I am wondering how to translate the noun “logician” into Latin.

Smith & Hall suggests “dialecticus” but I had in mind the modern discipline as a formal science, not the argumentation exercise of Antiquity. So using the root “logic” is probably a better idea.

From there, there are two possibilities,

  • “logicista” (from Entick's Latin-English dictionary),
  • “logicus” (used several times in the Latin version of Wikipedia).

Which one is of better Latinity? Please also feel free to suggest another root if at any point in my research I have missed something.

  • Your title said logista but the text said logicista. I took the liberty to conform the title to the text.

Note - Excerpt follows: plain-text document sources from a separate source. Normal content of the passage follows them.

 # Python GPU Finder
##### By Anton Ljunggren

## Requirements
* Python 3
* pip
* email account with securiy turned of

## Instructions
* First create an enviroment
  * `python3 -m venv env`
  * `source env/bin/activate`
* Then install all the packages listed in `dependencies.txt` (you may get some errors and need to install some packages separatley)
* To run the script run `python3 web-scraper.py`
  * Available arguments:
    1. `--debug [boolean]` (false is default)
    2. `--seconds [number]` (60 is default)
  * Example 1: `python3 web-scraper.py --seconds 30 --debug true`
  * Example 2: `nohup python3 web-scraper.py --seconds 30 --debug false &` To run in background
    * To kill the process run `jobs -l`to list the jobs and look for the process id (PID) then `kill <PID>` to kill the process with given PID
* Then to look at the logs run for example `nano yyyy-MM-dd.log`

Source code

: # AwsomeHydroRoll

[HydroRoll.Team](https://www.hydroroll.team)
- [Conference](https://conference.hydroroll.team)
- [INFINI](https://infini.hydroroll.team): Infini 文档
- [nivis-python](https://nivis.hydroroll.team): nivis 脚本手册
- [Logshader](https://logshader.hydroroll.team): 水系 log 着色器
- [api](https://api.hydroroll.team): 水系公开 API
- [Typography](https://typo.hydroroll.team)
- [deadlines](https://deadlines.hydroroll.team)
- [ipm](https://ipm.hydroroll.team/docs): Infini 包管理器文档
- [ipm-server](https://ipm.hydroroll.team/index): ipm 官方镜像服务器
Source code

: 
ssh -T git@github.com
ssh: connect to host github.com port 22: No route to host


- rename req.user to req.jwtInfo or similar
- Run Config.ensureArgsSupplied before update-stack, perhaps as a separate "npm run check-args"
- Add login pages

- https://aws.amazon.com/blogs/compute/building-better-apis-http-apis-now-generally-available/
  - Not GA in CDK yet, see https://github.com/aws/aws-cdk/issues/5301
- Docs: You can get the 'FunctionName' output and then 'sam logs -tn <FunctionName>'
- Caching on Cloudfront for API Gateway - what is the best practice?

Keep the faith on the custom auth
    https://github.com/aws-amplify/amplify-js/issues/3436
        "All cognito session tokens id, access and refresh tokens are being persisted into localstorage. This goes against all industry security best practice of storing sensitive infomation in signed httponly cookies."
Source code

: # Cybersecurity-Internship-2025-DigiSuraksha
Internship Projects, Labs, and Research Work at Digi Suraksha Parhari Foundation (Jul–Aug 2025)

Feel free to edit if I got it the wrong way around!
    – Joonas Ilmavirta
    Commented Jul 15, 2022 at 21:21

1 Answer 1


I'd go with logicus.

First, I fully agree with you that starting from logic- is the best option by far. Language is used for the purpose of communication, and using a word that looks similar to those used in other languages certainly helps communicate what the profession is.

Second, there is good precedent in classical Latin to use words like logicus for similar professions. For example, Cicero mentions in De oratore (1.44) at least mathematici, grammatici, and musici.

That the word logicus does not seem to appear in classical literature is not sufficient grounds to dismiss it. It is a very natural latinization of the Greek adjective λογικός and it is indeed used in later eras. Ancient Romans had no term for the profession, but if they needed one, logicus would have been a likely choice.

The suffix -ista appears to be rare to the extent that a corpus search gives zero hits for relevant words containing -cista-. I would dismiss logicista or logista as worse style.